The dot produt (inner product in the context of Euclidean space) of two vectors $\mathbf{a}=\left [ a_{1},a_{2},…,a_{n} \right]$ and $\mathbf{b}=\left [ b_{1},b_{2},…,b_{n} \right ]$ is defined as:
$\left ( \textrm{0.1}\right )$ $\mathbf{a}\cdot \mathbf{b}=\sum_{i=1}^{n}a_{i}b_{i}$
in Wikipedia that quotes S. Lipschutz, M. Lipson (2009). Linear Algebra.
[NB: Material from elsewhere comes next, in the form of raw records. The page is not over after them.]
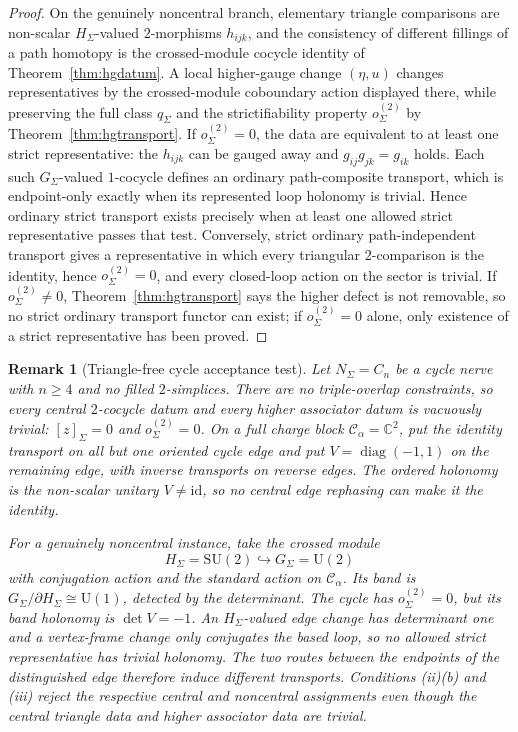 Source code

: \documentclass[11pt]{article}
\newtheorem{remark}[theorem]{Remark}
\newcommand{\SU}{\mathrm{SU}}
\newcommand{\U}{\mathrm{U}}
\begin{document}
\begin{proof}
On the genuinely noncentral branch, elementary triangle comparisons are non-scalar
\(H_\Sigma\)-valued \(2\)-morphisms \(h_{ijk}\), and the consistency of different fillings of a
path homotopy is the crossed-module cocycle identity of Theorem~\ref{thm:hgdatum}. A local
higher-gauge change \((\eta,u)\) changes representatives by the crossed-module coboundary action
displayed there, while preserving the full class \(q_\Sigma\) and the strictifiability property
\(o^{(2)}_\Sigma\) by Theorem~\ref{thm:hgtransport}. If
\(o^{(2)}_\Sigma=0\), the data are equivalent to at least one strict representative: the
\(h_{ijk}\) can be gauged away and \(g_{ij}g_{jk}=g_{ik}\) holds. Each such
\(G_\Sigma\)-valued \(1\)-cocycle defines an ordinary path-composite transport, which is
endpoint-only exactly when its represented loop holonomy is trivial. Hence ordinary strict
transport exists precisely when at least one allowed strict representative passes that test.
Conversely, strict ordinary path-independent transport gives a representative
in which every triangular \(2\)-comparison is the identity, hence \(o^{(2)}_\Sigma=0\), and every
closed-loop action on the sector is trivial. If \(o^{(2)}_\Sigma\ne0\),
Theorem~\ref{thm:hgtransport} says the higher defect is not removable, so no strict ordinary
transport functor can exist; if \(o^{(2)}_\Sigma=0\) alone, only existence of a strict
representative has been proved.
\end{proof}

\begin{remark}[Triangle-free cycle acceptance test]\label{rem:transport-cycle-test}
Let \(N_\Sigma=C_n\) be a cycle nerve with \(n\ge4\) and no filled \(2\)-simplices. There are no
triple-overlap constraints, so every central \(2\)-cocycle datum and every higher associator datum
is vacuously trivial: \([z]_\Sigma=0\) and \(o^{(2)}_\Sigma=0\). On a full charge block
\(\mathcal C_\alpha=\mathbb C^2\), put the identity transport on all but one oriented cycle edge
and put \(V=\operatorname{diag}(-1,1)\) on the remaining edge, with inverse transports on reverse
edges. The ordered holonomy is the non-scalar unitary \(V\ne\mathrm{id}\), so no central edge
rephasing can make it the identity.

For a genuinely noncentral instance, take the crossed module
\[
H_\Sigma=\SU(2)\hookrightarrow G_\Sigma=\U(2)
\]
with conjugation action and the standard action on \(\mathcal C_\alpha\). Its band is
\(G_\Sigma/\partial H_\Sigma\cong\U(1)\), detected by the determinant. The cycle has
\(o^{(2)}_\Sigma=0\), but its band holonomy is
\(\det V=-1\). An \(H_\Sigma\)-valued edge change has determinant one and a vertex-frame change
only conjugates the based loop, so no allowed strict representative has trivial holonomy. The two
routes between the endpoints of the distinguished edge therefore induce different transports.
Conditions \textup{(ii)(b)} and \textup{(iii)} reject the respective central and noncentral
assignments even though the central triangle data and higher associator data are trivial.
\end{remark}
\end{document}
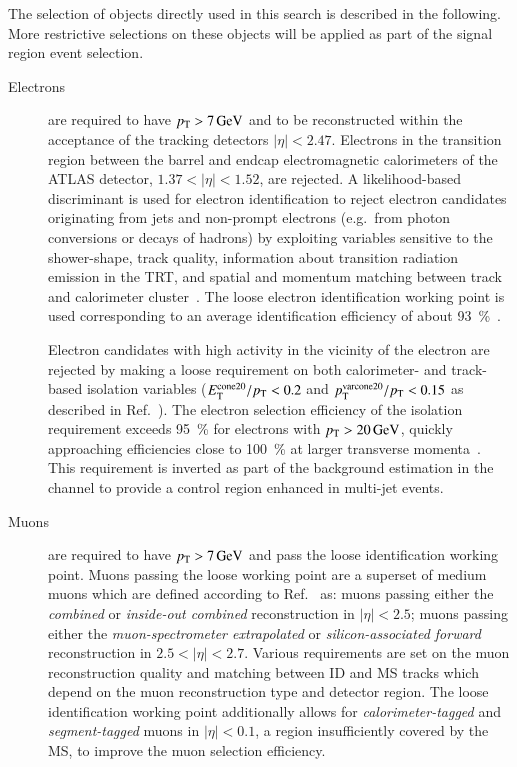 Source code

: The selection of objects directly used in this search is described in
the following. More restrictive selections on these objects will be
applied as part of the signal region event selection.
\begin{description}

\item[Electrons] are required to have $\pT > \SI{7}{\GeV}$ and to be
  reconstructed within the acceptance of the tracking detectors
  $|\eta| < \num{2.47}$. Electrons in the transition region between
  the barrel and endcap electromagnetic calorimeters of the ATLAS
  detector, $1.37 < |\eta| < 1.52$, are rejected. A likelihood-based
  discriminant is used for electron identification to reject electron
  candidates originating from jets and non-prompt electrons (e.g.\
  from photon conversions or decays of hadrons) by exploiting
  variables sensitive to the shower-shape, track quality, information
  about transition radiation emission in the TRT, and spatial and
  momentum matching between track and calorimeter
  cluster~\cite{EGAM-2018-01}. The loose electron identification
  working point is used corresponding to an average identification
  efficiency of about \SI{93}{\percent}~\cite{EGAM-2018-01}.

  Electron candidates with high activity in the vicinity of the
  electron are rejected by making a loose requirement on both
  calorimeter- and track-based isolation variables
  ($E_{\text{T}}^\text{cone20} / p_{\text{T}} < 0.2$ and
  $p_{\text{T}}^{\text{varcone20}}/ p_{\text{T}} < 0.15$ as described in
  Ref.~\cite{EGAM-2018-01}). The electron selection efficiency of the
  isolation requirement exceeds \SI{95}{\percent} for electrons with
  $\pT > \SI{20}{\GeV}$, quickly approaching efficiencies close to
  \SI{100}{\percent} at larger transverse
  momenta~\cite{EGAM-2018-01}. This requirement is inverted as part of
  the \faketauhadvis background estimation in the \lephad channel to
  provide a control region enhanced in multi-jet events.



\item[Muons] are required to have $\pT > \SI{7}{\GeV}$ and pass the
  loose identification working point. Muons passing the loose working
  point are a superset of medium muons which are defined according to
  Ref.~\cite{MUON-2018-03} as: muons passing either the
  \emph{combined} or \emph{inside-out combined} reconstruction in
  $|\eta| < 2.5$; muons passing either the \emph{muon-spectrometer
    extrapolated} or \emph{silicon-associated forward} reconstruction
  in $2.5 < |\eta| < 2.7$. Various requirements are set on the muon
  reconstruction quality and matching between ID and MS tracks which
  depend on the muon reconstruction type and detector region. The
  loose identification working point additionally allows for
  \emph{calorimeter-tagged} and \emph{segment-tagged} muons in
  $|\eta| < 0.1$, a region insufficiently covered by the MS, to
  improve the muon selection efficiency.


\end{description}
McGraw Hill.
Given that the basis of the subspace is $\left \{ \mathbf{e}_{1}, \mathbf{e}_{2}, … , \mathbf{e}_{n},\right \}$ then $\mathbf{a}=a_{1}\mathbf{e}_{1}+a_{2}\mathbf{e}_{2}+ … + a_{n}\mathbf{e}_{n}$ and $\mathbf{b}=b_{1}\mathbf{e}_{1}+b_{2}\mathbf{e}_{2}+ … + b_{n}\mathbf{e}_{n}$, then:
$\left ( \textrm{0.2}\right )$ $\mathbf{a}\cdot \mathbf{b}= a_{1}b_{1}\mathbf{e}_{1}\cdot\mathbf{e}_{1}+a_{1}b_{2}\mathbf{e}_{1}\cdot\mathbf{e}_{2}+… +a_{1}b_{n}\mathbf{e}_{1}\cdot\mathbf{e}_{n} + … + a_{n}b_{n}\mathbf{e}_{n}\cdot\mathbf{e}_{n}$
so:
- if the basis is composed of pairwise orthogonal vectors then $\mathbf{e}_{i}\cdot\mathbf{e}_{i}=1$ and $\mathbf{e}_{i}\cdot\mathbf{e}_{j}=0$ with $i\neq j$ then $\left ( \textrm{0.2}\right )$ is reduced to $\left ( \textrm{0.1}\right )$
- if the basis is composed of not pairwise orthogonal vectors, then $\left ( \textrm{0.2}\right )$ can be written as:
$\left ( \textrm{0.3}\right )$
$\mathbf{a}\cdot \mathbf{b}=\sum_{j=1}^{n}\sum_{i=1}^{n}a_{j}b_{i}\mathbf{e_{j}}\cdot \mathbf{e_{i}}$
and actually $\left ( \textrm{0.3}\right )$ is not equivalent to the general definition $\left ( \textrm{0.1}\right )$.
What am I missing?
Best Answer
You aren't missing anything, (0.1) is the expression of the dot product with respect to an orthonormal basis. If the basis is not orthonormal you get (0.3). Notice that you do not just need the vectors to be pairwise orthogonal, but also of unit norm in order for (0.1) to hold.